Deep physics based structural health monitoring

Principal Investigators

Prof. Dr.-Ing. habil. Stefan Kollmannsberger, 
Chair of Computational Modeling and Simulation, Department of Civil and Environmental Engineering

Prof. Dr. rer. nat. Felix Dietrich, 
Professor for Physics-enhanced Machine Learning, TUM School of Computation, Information and Technology

Project contributor

Divya Singh, M.Sc.,
Chair of Computational Modeling and Simulation, Department of Civil and Environmental Engineering

Qing Sun, M.Sc.,
Chair of Scientific Computing in Computer Science, Department of Informatics

Project summary

The final outcome of this project will be a data-driven, robust, and computationally efficient framework for the detection of defects in civil engineering structures. The framework will be able to generate three-dimensional digital models of investigated structures of civil engineering – much like a CT-scan, but using sound waves. We will advance computational methods in the field of artificial intelligence and data science and apply them to the problem of structural health monitoring.  

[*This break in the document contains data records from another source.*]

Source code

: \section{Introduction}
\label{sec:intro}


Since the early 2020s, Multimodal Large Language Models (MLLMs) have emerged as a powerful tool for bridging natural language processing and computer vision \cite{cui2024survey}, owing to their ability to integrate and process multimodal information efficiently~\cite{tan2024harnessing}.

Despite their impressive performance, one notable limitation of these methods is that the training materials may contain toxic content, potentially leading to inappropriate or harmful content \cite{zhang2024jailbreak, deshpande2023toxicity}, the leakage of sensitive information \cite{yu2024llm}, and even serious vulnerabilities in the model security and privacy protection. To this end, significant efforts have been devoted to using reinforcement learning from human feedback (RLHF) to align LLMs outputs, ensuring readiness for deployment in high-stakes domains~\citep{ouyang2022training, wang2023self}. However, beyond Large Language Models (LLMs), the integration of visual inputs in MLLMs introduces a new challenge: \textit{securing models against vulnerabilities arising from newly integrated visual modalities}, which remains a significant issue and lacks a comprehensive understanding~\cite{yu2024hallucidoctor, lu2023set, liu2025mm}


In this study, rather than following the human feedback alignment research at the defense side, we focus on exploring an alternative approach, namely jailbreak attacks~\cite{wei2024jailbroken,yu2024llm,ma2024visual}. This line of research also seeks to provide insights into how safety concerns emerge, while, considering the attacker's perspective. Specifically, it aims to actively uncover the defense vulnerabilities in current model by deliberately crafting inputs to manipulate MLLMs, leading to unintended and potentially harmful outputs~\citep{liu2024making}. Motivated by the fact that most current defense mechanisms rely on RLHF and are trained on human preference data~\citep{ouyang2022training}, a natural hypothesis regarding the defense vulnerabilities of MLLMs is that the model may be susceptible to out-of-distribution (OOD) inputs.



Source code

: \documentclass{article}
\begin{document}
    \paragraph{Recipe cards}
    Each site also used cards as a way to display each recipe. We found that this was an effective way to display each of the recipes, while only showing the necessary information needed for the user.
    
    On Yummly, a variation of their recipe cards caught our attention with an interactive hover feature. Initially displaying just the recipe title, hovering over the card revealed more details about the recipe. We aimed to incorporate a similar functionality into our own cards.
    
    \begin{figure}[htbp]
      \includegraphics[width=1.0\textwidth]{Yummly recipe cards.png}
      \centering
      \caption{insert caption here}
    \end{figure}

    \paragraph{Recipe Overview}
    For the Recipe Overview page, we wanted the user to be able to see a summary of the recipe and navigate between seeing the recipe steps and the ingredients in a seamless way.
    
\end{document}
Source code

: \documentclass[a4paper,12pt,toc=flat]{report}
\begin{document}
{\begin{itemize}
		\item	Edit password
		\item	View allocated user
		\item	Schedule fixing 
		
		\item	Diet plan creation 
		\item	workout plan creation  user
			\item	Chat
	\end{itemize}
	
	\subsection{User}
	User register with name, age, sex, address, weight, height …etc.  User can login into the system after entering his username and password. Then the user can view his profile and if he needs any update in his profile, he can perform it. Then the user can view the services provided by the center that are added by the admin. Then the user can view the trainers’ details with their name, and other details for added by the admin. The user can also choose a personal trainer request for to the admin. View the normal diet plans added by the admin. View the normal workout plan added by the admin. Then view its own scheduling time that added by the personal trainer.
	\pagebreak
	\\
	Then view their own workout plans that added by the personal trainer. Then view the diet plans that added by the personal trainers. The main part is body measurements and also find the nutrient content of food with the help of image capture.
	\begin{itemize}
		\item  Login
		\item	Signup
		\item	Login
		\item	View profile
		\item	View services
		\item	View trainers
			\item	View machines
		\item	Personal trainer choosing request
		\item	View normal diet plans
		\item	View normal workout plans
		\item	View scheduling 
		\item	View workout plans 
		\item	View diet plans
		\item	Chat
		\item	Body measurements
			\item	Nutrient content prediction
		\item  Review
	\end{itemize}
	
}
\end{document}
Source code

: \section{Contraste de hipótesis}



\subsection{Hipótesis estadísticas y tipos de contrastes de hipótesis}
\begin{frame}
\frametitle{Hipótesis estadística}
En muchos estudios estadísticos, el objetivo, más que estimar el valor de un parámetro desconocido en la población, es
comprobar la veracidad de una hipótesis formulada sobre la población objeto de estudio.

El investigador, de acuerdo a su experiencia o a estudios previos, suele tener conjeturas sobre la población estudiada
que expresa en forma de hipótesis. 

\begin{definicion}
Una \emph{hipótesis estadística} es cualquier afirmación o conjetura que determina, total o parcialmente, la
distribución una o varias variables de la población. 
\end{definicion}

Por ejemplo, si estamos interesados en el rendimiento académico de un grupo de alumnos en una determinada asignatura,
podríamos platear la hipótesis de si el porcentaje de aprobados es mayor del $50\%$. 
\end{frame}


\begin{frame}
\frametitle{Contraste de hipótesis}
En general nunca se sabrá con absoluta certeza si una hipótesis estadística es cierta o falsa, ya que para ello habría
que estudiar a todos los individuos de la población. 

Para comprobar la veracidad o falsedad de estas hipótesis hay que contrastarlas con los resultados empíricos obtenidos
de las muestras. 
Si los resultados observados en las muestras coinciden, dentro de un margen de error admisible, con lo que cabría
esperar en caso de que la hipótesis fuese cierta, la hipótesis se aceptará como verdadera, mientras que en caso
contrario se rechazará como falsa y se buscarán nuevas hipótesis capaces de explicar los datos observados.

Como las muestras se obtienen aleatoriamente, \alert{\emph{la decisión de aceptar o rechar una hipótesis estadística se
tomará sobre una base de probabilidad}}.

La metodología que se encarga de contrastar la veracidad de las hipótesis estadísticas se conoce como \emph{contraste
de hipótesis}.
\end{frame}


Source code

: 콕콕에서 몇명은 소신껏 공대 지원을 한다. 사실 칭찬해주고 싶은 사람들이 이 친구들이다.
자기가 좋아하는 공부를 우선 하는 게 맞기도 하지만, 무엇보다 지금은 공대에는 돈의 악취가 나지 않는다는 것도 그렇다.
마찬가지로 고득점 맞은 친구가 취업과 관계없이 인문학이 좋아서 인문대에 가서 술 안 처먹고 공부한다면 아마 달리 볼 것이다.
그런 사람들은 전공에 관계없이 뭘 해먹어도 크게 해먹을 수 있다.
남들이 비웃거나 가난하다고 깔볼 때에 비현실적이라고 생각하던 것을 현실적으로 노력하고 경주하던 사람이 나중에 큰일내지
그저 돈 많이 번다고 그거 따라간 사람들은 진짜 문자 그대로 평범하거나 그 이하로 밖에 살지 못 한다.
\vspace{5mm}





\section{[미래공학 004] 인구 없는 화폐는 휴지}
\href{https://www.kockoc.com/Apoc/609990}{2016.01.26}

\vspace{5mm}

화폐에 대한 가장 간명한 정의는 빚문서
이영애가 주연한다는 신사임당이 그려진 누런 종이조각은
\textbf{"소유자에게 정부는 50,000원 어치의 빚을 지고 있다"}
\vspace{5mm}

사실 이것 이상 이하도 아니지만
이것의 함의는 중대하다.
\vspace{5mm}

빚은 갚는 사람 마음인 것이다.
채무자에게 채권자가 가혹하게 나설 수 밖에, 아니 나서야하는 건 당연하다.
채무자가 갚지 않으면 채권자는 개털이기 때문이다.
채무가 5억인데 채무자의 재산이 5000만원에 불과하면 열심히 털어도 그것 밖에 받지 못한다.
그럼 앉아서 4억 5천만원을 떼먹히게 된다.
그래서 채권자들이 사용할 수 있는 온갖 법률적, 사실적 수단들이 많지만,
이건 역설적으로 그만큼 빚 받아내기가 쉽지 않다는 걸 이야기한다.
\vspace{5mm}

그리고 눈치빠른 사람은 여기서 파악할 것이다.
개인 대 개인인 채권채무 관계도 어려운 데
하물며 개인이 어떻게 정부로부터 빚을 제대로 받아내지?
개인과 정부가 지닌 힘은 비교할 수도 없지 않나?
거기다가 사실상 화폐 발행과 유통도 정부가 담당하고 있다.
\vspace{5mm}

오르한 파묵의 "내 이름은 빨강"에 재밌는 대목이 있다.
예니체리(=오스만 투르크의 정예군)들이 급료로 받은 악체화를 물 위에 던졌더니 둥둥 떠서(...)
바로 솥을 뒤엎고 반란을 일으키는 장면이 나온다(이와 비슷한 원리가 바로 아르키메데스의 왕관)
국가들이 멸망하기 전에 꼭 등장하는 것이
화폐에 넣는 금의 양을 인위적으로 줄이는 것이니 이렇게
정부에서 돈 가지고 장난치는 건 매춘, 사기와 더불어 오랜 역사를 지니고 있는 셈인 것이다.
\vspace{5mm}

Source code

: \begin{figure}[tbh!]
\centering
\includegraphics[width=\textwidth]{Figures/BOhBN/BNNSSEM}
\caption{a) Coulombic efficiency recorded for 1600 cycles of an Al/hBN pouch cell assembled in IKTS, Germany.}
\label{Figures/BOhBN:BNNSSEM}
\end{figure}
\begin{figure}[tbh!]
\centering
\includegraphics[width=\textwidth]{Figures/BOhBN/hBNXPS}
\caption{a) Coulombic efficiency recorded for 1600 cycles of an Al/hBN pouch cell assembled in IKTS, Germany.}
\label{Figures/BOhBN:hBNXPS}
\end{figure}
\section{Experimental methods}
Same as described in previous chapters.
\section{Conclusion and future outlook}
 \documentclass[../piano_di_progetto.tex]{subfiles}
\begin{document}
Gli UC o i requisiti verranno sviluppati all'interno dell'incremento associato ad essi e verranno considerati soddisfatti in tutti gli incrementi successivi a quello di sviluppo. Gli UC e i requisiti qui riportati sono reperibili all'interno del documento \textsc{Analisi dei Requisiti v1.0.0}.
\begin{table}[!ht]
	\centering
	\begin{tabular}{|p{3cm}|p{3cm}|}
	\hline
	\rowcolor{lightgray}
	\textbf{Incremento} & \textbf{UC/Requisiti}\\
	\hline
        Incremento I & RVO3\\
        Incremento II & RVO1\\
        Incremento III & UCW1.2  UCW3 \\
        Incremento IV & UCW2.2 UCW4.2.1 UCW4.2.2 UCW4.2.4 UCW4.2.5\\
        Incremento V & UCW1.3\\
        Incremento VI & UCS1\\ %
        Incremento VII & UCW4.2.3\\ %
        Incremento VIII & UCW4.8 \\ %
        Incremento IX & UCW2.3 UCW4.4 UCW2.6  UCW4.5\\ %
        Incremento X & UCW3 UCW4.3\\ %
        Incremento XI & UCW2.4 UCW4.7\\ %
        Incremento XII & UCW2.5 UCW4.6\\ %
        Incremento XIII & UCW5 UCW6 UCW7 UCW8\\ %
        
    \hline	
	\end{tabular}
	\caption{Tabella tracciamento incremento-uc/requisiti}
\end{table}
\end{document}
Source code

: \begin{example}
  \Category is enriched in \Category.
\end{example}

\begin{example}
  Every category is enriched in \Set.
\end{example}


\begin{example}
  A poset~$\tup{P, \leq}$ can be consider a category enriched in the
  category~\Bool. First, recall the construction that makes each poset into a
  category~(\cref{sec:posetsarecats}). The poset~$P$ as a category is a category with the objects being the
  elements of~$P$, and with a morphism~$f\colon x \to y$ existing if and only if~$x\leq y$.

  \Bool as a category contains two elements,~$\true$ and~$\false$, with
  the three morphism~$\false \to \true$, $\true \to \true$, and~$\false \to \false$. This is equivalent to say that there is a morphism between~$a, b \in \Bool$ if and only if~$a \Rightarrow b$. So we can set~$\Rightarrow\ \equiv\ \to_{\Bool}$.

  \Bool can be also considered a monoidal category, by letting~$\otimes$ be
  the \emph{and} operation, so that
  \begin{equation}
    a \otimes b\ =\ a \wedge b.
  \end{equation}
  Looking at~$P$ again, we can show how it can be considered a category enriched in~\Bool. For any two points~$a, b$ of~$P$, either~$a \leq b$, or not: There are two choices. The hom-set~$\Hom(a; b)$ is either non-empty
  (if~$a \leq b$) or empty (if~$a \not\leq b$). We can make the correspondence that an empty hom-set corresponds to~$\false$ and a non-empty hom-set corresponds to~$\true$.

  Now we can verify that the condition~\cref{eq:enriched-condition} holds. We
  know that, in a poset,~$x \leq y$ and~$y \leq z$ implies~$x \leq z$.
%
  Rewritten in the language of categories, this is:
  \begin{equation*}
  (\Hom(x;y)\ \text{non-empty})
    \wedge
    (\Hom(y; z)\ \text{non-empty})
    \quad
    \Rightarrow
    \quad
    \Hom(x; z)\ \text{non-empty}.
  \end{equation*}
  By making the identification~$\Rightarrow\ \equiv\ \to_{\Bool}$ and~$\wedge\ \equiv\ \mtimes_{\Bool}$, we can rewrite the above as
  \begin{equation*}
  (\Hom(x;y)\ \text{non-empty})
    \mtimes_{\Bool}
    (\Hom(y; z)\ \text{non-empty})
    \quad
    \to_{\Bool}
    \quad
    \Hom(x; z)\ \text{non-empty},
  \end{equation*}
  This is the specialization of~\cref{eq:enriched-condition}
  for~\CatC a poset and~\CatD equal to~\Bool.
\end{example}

Finding hidden structural defects is a crucial task in civil engineering. However, to date the detection of such flaws from sensor signals is everything between time consuming and impossible, since the associated inverse problems are difficult to solve and often too ill-posed for practical applications in civil engineering.

To address this problem, we will investigate the full range of available options in data science, ranging from data-driven supervised learning to physics informed unsupervised learning. We will develop data-driven surrogate models to aid or fully replace the conventional full order approaches. The ill-posedness of the problem will be addressed by learning the regularization from data using neural networks. All methods will be evaluated first on benchmark examples and, in the final phase of the project, tested on structures of practical interest in civil engineering.